Tally the lines below containing "sind" and report only the total.

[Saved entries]
· · · · ·
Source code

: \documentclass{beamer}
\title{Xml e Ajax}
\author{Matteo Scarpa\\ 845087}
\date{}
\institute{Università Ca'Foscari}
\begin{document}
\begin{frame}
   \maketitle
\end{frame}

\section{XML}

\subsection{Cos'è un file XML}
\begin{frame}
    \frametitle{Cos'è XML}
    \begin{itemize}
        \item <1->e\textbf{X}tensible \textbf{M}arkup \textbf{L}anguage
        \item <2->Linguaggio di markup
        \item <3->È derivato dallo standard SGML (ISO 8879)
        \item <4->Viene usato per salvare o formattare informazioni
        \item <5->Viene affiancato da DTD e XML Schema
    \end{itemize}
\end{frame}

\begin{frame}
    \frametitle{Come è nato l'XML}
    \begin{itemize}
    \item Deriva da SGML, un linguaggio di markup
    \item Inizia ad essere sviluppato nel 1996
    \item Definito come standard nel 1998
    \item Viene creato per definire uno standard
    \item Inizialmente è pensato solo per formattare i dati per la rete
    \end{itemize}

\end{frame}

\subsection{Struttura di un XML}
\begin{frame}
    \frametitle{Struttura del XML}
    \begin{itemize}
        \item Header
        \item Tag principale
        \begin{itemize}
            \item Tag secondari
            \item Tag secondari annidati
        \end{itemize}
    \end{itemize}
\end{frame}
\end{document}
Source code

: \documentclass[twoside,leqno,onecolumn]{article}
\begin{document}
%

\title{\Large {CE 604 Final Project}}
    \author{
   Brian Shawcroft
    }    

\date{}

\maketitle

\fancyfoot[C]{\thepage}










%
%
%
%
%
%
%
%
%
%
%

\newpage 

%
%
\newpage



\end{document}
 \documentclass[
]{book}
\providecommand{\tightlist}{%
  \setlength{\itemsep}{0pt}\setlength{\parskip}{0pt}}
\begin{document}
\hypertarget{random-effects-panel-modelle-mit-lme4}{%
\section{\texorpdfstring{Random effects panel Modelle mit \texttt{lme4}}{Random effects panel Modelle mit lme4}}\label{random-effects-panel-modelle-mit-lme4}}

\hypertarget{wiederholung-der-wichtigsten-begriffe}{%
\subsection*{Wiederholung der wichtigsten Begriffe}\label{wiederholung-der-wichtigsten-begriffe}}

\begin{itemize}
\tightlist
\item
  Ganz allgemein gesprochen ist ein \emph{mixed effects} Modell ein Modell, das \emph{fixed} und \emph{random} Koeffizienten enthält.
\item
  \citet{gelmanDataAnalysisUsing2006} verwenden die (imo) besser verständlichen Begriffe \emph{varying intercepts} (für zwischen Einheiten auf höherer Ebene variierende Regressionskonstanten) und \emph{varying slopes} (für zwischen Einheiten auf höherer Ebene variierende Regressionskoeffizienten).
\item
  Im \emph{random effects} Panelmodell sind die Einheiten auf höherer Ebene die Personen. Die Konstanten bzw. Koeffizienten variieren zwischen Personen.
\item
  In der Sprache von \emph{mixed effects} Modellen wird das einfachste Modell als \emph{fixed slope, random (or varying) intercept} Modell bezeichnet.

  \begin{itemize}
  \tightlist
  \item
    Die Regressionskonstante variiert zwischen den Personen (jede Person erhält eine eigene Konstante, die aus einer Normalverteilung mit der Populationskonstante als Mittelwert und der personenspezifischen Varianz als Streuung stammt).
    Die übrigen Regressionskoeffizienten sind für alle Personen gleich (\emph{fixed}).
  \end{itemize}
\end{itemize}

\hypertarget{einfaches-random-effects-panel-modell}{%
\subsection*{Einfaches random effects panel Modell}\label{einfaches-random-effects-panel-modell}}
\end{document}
· · · · ·
▸ Your solution: 2